• WORK ORDER: Each record is to be given again without alteration.

• TASK DATA:

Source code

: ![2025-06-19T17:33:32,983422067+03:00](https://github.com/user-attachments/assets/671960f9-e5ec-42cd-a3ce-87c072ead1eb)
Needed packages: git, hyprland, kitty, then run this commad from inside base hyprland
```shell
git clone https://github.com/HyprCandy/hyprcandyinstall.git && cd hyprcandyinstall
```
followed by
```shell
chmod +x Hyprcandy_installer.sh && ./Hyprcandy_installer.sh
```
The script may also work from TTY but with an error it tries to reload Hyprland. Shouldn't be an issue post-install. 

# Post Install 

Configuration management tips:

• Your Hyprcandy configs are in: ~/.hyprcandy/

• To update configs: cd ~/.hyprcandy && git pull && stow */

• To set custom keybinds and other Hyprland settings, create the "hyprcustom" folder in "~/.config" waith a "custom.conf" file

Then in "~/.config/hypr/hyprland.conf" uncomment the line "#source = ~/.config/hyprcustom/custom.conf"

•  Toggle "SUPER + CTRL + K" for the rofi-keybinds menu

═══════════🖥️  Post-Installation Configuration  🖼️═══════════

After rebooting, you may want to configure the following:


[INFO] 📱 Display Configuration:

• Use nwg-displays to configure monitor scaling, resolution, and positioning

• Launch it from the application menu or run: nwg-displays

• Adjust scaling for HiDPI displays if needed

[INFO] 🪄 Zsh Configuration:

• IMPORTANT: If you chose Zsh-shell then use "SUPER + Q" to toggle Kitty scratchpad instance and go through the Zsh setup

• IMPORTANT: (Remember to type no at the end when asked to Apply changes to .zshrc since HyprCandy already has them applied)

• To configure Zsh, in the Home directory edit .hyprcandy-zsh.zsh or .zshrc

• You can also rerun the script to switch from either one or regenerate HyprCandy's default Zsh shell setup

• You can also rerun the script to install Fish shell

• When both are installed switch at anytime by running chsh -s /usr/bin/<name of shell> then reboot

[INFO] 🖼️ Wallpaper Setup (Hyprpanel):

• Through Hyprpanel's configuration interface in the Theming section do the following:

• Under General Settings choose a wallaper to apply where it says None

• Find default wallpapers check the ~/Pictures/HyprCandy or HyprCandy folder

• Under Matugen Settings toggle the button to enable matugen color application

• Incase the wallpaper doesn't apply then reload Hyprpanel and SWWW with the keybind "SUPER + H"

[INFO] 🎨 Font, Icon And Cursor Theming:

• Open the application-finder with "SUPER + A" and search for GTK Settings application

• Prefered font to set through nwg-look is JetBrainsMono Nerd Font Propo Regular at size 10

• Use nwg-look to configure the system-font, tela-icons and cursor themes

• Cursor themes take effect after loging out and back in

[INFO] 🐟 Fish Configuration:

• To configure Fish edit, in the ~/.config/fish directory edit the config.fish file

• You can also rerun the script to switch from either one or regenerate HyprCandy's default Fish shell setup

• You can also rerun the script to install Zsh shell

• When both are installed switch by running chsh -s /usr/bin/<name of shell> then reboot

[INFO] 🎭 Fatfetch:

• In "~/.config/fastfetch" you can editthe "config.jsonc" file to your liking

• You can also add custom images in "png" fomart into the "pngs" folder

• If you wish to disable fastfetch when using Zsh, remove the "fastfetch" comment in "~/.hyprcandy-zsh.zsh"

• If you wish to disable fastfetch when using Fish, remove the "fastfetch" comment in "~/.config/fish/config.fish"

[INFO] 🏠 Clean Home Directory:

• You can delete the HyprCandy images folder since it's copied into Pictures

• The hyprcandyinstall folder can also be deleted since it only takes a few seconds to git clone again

• ANSWER BOX:
Source code

: ![2025-06-19T17:33:32,983422067+03:00](https://github.com/user-attachments/assets/671960f9-e5ec-42cd-a3ce-87c072ead1eb)
Needed packages: git, hyprland, kitty, then run this commad from inside base hyprland
```shell
git clone https://github.com/HyprCandy/hyprcandyinstall.git && cd hyprcandyinstall
```
followed by
```shell
chmod +x Hyprcandy_installer.sh && ./Hyprcandy_installer.sh
```
The script may also work from TTY but with an error it tries to reload Hyprland. Shouldn't be an issue post-install. 

# Post Install 

Configuration management tips:

• Your Hyprcandy configs are in: ~/.hyprcandy/

• To update configs: cd ~/.hyprcandy && git pull && stow */

• To set custom keybinds and other Hyprland settings, create the "hyprcustom" folder in "~/.config" waith a "custom.conf" file

Then in "~/.config/hypr/hyprland.conf" uncomment the line "#source = ~/.config/hyprcustom/custom.conf"

•  Toggle "SUPER + CTRL + K" for the rofi-keybinds menu

═══════════🖥️  Post-Installation Configuration  🖼️═══════════

After rebooting, you may want to configure the following:


[INFO] 📱 Display Configuration:

• Use nwg-displays to configure monitor scaling, resolution, and positioning

• Launch it from the application menu or run: nwg-displays

• Adjust scaling for HiDPI displays if needed

[INFO] 🪄 Zsh Configuration:

• IMPORTANT: If you chose Zsh-shell then use "SUPER + Q" to toggle Kitty scratchpad instance and go through the Zsh setup

• IMPORTANT: (Remember to type no at the end when asked to Apply changes to .zshrc since HyprCandy already has them applied)

• To configure Zsh, in the Home directory edit .hyprcandy-zsh.zsh or .zshrc

• You can also rerun the script to switch from either one or regenerate HyprCandy's default Zsh shell setup

• You can also rerun the script to install Fish shell

• When both are installed switch at anytime by running chsh -s /usr/bin/<name of shell> then reboot

[INFO] 🖼️ Wallpaper Setup (Hyprpanel):

• Through Hyprpanel's configuration interface in the Theming section do the following:

• Under General Settings choose a wallaper to apply where it says None

• Find default wallpapers check the ~/Pictures/HyprCandy or HyprCandy folder

• Under Matugen Settings toggle the button to enable matugen color application

• Incase the wallpaper doesn't apply then reload Hyprpanel and SWWW with the keybind "SUPER + H"

[INFO] 🎨 Font, Icon And Cursor Theming:

• Open the application-finder with "SUPER + A" and search for GTK Settings application

• Prefered font to set through nwg-look is JetBrainsMono Nerd Font Propo Regular at size 10

• Use nwg-look to configure the system-font, tela-icons and cursor themes

• Cursor themes take effect after loging out and back in

[INFO] 🐟 Fish Configuration:

• To configure Fish edit, in the ~/.config/fish directory edit the config.fish file

• You can also rerun the script to switch from either one or regenerate HyprCandy's default Fish shell setup

• You can also rerun the script to install Zsh shell

• When both are installed switch by running chsh -s /usr/bin/<name of shell> then reboot

[INFO] 🎭 Fatfetch:

• In "~/.config/fastfetch" you can editthe "config.jsonc" file to your liking

• You can also add custom images in "png" fomart into the "pngs" folder

• If you wish to disable fastfetch when using Zsh, remove the "fastfetch" comment in "~/.hyprcandy-zsh.zsh"

• If you wish to disable fastfetch when using Fish, remove the "fastfetch" comment in "~/.config/fish/config.fish"

[INFO] 🏠 Clean Home Directory:

• You can delete the HyprCandy images folder since it's copied into Pictures

• The hyprcandyinstall folder can also be deleted since it only takes a few seconds to git clone again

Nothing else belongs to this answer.